* RECORDED DATA
◇ ◇ ◇ ◇ ◇

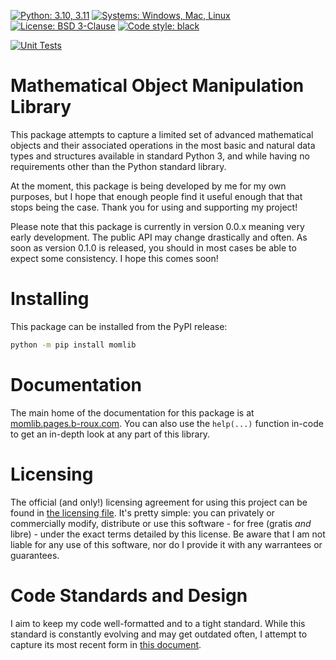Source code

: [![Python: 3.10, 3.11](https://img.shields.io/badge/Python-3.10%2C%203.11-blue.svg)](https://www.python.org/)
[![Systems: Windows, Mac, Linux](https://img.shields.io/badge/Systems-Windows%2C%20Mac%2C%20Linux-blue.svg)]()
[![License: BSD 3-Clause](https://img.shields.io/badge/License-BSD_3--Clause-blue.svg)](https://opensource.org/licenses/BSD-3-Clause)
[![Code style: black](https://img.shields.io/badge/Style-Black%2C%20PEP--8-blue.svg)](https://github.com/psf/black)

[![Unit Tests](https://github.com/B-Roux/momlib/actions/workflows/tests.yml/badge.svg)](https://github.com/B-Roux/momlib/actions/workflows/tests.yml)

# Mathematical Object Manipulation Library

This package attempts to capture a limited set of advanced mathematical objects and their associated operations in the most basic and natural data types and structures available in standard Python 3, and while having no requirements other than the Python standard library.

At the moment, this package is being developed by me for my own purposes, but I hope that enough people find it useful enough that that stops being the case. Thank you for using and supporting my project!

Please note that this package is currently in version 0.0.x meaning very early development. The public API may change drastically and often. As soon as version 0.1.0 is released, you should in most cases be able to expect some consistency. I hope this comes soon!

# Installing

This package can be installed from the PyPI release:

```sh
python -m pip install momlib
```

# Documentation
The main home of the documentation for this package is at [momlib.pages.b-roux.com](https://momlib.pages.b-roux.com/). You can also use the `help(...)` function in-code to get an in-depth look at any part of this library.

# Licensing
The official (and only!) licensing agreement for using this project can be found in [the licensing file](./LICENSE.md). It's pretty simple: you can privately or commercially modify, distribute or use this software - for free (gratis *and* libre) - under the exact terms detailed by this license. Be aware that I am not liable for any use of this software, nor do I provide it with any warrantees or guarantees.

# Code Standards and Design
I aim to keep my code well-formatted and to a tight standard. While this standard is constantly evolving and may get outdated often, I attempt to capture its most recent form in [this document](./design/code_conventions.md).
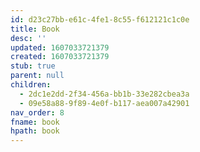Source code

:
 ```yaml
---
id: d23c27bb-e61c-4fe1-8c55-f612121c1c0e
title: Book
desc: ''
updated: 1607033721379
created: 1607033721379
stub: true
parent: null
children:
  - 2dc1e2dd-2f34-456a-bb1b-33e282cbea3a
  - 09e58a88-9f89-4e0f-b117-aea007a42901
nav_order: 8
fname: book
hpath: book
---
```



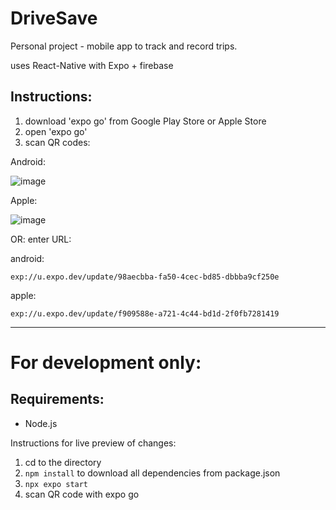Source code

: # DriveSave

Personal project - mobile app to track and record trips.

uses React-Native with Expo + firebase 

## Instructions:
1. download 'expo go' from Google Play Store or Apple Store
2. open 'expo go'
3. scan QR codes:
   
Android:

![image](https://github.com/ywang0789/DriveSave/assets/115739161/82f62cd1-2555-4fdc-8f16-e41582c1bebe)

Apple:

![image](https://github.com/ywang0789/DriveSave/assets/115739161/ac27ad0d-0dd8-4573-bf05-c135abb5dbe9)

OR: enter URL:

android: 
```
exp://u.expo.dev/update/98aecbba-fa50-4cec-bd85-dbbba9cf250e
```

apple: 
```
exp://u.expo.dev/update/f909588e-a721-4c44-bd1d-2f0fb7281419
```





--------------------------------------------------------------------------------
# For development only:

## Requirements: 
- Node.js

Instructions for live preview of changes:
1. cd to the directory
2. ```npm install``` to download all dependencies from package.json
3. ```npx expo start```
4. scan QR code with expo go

◇ ◇ ◇ ◇ ◇

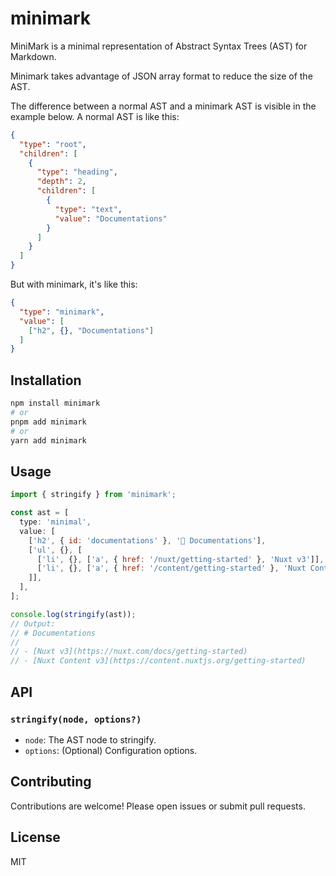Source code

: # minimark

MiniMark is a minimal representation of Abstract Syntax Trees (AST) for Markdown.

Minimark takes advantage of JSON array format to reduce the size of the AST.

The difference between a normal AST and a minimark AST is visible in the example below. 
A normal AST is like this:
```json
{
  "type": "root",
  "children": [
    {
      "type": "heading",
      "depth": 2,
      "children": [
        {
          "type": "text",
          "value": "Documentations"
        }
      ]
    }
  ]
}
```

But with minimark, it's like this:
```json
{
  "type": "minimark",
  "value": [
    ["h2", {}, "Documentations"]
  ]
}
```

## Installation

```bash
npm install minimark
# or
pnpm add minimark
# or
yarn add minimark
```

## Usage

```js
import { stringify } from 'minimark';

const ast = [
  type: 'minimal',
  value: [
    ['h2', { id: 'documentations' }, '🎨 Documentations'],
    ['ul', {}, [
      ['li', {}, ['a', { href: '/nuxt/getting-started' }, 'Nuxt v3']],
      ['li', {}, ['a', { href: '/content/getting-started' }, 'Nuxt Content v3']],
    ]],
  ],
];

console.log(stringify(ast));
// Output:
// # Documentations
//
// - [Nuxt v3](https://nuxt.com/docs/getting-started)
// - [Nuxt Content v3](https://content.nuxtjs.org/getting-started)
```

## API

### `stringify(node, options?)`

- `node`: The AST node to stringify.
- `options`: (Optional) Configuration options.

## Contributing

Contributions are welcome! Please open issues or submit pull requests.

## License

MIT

◇ ◇ ◇ ◇ ◇

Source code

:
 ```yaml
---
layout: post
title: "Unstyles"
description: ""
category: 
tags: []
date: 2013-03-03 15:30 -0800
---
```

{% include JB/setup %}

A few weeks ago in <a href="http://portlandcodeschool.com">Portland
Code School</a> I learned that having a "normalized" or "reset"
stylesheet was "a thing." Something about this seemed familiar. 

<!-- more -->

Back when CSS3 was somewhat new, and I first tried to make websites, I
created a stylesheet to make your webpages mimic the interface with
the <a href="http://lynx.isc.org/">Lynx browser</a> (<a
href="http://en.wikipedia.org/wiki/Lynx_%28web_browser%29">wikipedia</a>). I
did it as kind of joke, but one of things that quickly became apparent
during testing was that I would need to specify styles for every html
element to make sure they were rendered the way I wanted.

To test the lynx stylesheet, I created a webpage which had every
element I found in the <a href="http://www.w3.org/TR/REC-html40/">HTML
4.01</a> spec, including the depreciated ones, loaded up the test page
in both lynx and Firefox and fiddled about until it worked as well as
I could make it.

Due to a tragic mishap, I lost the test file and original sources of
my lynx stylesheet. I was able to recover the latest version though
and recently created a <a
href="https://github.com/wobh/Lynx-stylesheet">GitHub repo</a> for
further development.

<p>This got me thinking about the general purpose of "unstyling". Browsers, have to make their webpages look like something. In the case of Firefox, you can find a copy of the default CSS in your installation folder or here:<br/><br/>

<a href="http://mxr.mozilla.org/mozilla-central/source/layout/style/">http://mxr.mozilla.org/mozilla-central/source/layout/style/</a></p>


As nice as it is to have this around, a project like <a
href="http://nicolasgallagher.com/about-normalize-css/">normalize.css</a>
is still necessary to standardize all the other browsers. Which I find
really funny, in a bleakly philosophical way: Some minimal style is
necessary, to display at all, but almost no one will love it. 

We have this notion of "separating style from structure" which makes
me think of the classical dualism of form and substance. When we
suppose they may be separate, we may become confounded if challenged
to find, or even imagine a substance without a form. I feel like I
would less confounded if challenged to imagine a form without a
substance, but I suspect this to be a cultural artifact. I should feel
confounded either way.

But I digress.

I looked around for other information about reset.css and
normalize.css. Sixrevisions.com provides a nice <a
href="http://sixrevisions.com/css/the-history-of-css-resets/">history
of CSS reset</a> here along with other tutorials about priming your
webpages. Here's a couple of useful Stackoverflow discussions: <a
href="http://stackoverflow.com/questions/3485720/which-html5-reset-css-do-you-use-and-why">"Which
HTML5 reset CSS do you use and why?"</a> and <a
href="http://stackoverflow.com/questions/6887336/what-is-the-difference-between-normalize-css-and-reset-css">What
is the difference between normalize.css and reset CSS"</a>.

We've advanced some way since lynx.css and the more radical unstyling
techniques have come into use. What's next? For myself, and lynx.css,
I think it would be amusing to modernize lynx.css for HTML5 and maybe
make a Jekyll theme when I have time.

◇ ◇ ◇ ◇ ◇

Where does the word "Firefox" occur in the data? Copy every line that has it.

in both lynx and Firefox and fiddled about until it worked as well as
<p>This got me thinking about the general purpose of "unstyling". Browsers, have to make their webpages look like something. In the case of Firefox, you can find a copy of the default CSS in your installation folder or here:<br/><br/>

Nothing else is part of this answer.